__Work instructions__
Where a line of the data holds the word "storing", copy that line.

__Input__
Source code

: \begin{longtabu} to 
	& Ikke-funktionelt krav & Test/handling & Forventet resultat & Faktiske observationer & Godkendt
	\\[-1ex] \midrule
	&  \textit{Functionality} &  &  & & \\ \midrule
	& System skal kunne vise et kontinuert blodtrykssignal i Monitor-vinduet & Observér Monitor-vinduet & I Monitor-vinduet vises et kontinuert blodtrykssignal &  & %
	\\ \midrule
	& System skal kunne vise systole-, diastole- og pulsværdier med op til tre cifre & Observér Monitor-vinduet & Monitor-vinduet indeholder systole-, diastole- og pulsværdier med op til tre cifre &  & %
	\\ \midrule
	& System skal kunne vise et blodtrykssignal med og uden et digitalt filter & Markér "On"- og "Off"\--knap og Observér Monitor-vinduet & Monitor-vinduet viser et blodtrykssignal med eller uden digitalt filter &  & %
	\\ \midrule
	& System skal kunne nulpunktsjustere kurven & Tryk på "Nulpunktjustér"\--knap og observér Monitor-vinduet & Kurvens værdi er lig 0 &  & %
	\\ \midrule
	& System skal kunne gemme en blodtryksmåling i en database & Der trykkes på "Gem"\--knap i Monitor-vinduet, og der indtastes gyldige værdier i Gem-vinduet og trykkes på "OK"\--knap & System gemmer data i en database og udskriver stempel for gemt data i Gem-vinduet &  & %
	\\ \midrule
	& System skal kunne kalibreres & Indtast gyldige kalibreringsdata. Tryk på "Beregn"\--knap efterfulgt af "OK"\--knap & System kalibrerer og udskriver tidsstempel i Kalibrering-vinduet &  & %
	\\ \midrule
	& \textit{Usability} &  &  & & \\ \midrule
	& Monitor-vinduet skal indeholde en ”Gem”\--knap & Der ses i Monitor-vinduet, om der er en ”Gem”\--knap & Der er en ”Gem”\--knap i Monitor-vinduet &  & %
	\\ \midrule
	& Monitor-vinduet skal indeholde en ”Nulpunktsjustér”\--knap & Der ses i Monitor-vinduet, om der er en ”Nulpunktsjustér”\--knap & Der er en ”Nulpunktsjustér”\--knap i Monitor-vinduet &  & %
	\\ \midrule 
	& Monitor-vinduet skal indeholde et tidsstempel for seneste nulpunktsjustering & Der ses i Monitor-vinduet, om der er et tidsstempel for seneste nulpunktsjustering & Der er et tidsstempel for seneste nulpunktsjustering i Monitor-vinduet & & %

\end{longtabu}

* * *

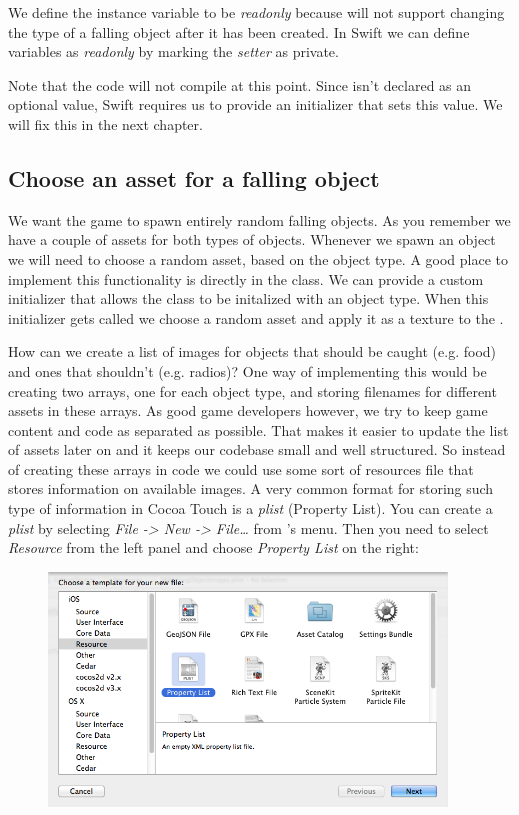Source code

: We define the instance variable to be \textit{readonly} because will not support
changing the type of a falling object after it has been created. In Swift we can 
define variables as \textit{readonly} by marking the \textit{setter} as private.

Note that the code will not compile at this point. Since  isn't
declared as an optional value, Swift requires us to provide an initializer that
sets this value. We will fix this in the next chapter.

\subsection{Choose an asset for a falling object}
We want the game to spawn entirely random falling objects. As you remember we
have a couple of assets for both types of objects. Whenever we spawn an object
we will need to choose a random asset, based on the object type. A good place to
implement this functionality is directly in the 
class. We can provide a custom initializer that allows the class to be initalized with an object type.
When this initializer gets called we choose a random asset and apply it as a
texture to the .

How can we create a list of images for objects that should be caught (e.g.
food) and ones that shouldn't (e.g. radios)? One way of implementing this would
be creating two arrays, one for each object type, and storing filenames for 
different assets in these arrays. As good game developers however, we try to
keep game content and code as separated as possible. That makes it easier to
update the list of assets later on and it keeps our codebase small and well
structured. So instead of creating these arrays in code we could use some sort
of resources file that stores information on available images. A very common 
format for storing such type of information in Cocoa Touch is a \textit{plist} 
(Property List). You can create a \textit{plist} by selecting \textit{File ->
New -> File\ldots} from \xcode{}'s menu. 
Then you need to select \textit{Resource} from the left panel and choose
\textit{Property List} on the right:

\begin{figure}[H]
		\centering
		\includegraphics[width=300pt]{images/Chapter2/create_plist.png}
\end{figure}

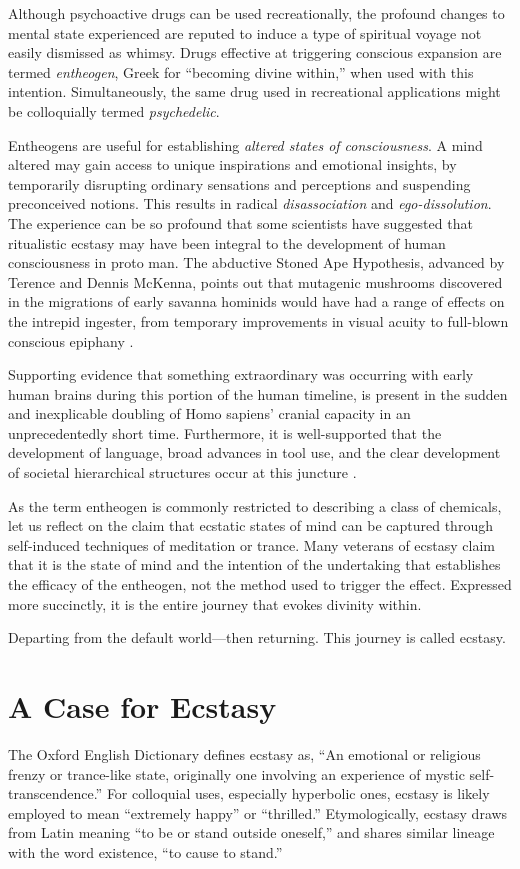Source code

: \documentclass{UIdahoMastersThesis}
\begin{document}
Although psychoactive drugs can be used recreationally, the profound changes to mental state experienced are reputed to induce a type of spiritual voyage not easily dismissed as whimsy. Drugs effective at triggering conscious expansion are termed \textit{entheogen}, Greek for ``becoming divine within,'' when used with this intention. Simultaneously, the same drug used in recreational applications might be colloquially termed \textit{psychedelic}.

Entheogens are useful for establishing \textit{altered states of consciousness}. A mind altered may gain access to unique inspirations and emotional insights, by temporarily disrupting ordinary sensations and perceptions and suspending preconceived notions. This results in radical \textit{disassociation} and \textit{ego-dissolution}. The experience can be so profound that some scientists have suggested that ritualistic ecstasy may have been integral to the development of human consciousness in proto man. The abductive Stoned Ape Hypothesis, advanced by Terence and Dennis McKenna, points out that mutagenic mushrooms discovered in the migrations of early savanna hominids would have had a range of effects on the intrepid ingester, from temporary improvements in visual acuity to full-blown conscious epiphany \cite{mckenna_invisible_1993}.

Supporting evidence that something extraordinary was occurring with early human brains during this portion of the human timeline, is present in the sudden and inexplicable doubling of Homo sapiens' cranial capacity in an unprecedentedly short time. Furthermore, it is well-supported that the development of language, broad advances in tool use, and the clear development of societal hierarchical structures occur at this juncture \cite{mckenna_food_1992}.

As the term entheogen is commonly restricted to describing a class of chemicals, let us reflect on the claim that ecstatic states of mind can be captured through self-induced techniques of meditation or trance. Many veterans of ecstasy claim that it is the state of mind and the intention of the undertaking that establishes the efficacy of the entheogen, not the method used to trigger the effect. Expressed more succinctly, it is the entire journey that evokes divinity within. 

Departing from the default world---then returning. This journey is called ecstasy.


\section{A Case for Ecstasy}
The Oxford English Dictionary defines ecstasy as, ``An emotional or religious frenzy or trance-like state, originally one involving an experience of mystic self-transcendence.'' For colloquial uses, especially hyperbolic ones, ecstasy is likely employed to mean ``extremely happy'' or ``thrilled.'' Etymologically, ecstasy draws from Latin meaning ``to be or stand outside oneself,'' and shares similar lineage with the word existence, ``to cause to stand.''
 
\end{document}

__Response for this exercise__
be creating two arrays, one for each object type, and storing filenames for 
format for storing such type of information in Cocoa Touch is a \textit{plist} 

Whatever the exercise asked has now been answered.